_YOUR OBJECTIVE_: Below are the entries; determine how many of their lines contain the string "Navigate" and give that figure alone.

EXTRACTED MATERIAL Block Start

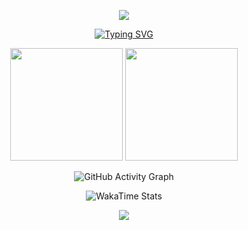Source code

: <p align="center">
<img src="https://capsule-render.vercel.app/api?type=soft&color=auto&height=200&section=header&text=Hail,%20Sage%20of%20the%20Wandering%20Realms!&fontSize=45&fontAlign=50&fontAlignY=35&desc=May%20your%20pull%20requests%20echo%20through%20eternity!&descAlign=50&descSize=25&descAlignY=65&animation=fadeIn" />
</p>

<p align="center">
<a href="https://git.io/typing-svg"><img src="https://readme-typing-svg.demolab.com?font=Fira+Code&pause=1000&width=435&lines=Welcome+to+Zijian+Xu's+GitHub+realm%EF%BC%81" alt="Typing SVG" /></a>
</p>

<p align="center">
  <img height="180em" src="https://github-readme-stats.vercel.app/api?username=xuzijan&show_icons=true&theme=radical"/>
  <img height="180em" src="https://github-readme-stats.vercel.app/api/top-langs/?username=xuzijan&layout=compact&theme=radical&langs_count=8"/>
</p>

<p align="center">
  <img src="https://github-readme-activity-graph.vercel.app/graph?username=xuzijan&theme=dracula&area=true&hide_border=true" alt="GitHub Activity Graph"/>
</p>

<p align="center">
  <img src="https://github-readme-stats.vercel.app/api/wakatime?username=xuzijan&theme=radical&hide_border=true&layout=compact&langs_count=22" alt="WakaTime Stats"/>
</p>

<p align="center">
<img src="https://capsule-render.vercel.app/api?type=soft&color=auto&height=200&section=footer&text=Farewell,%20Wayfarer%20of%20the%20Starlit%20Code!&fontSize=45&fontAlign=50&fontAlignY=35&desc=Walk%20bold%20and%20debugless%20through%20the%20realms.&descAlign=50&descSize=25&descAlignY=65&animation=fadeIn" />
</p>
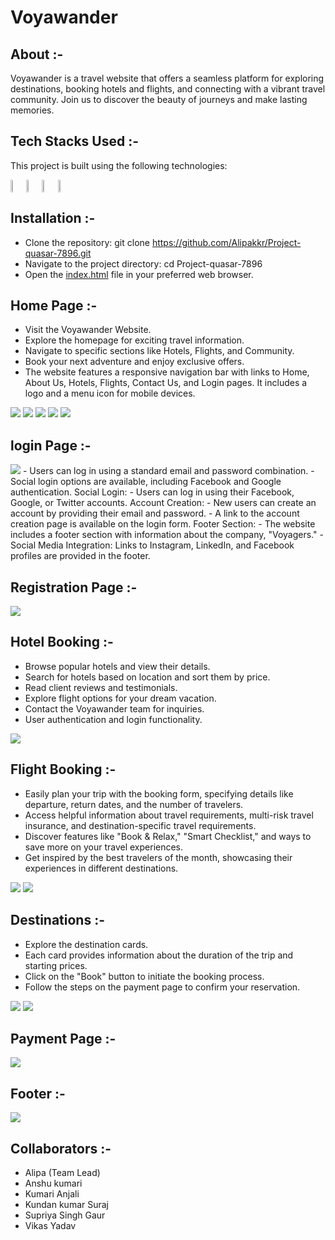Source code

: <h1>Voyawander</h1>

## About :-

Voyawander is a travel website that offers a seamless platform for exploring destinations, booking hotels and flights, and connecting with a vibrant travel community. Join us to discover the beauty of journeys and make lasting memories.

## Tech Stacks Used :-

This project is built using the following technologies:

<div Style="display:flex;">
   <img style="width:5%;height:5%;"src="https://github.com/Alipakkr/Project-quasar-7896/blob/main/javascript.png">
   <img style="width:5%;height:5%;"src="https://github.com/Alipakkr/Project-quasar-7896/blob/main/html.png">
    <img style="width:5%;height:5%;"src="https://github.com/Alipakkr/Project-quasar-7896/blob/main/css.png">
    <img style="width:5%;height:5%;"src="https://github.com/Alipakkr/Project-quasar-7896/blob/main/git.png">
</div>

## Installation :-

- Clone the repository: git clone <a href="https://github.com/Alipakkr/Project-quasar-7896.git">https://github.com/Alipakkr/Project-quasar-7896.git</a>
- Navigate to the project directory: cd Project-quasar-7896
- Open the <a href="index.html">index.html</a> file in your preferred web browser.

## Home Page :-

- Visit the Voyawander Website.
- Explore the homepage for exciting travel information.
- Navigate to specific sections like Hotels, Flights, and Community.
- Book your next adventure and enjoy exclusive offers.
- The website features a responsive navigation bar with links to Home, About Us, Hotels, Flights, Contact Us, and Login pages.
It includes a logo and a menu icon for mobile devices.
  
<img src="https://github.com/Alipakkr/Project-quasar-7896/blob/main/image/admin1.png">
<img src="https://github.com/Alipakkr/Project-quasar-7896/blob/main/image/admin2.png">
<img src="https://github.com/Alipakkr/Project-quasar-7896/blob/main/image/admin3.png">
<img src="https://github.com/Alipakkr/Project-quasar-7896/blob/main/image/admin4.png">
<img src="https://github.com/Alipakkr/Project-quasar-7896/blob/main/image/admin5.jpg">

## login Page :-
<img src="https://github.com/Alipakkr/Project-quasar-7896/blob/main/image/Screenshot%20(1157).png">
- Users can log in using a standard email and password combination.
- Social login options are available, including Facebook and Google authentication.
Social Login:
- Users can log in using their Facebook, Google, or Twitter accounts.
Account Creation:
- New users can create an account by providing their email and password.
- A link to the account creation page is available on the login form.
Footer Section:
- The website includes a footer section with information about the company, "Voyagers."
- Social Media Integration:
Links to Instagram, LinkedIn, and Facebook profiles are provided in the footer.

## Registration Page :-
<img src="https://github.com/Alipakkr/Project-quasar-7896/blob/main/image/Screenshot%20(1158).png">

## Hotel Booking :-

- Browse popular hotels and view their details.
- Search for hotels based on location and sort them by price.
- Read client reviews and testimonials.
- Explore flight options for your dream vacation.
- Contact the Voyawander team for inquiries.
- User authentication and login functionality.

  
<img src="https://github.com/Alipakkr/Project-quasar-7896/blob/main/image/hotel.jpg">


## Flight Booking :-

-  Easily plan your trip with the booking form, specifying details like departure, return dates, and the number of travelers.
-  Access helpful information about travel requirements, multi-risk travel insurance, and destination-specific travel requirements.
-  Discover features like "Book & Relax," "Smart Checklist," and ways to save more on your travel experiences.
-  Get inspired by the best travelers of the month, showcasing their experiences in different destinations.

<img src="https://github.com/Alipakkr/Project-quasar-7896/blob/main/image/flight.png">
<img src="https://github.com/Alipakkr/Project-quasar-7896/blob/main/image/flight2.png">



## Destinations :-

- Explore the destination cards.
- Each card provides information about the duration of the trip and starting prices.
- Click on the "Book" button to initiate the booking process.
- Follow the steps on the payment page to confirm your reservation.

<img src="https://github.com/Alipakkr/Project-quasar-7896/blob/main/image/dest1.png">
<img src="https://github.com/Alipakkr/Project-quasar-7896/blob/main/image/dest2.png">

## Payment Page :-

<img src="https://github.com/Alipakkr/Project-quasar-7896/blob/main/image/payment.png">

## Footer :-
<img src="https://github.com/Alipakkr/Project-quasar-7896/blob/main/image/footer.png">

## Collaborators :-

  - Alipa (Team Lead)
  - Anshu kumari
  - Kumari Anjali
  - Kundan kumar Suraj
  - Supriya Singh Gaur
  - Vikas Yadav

EXTRACTED MATERIAL Block End

_SOLUTION BELOW_: 2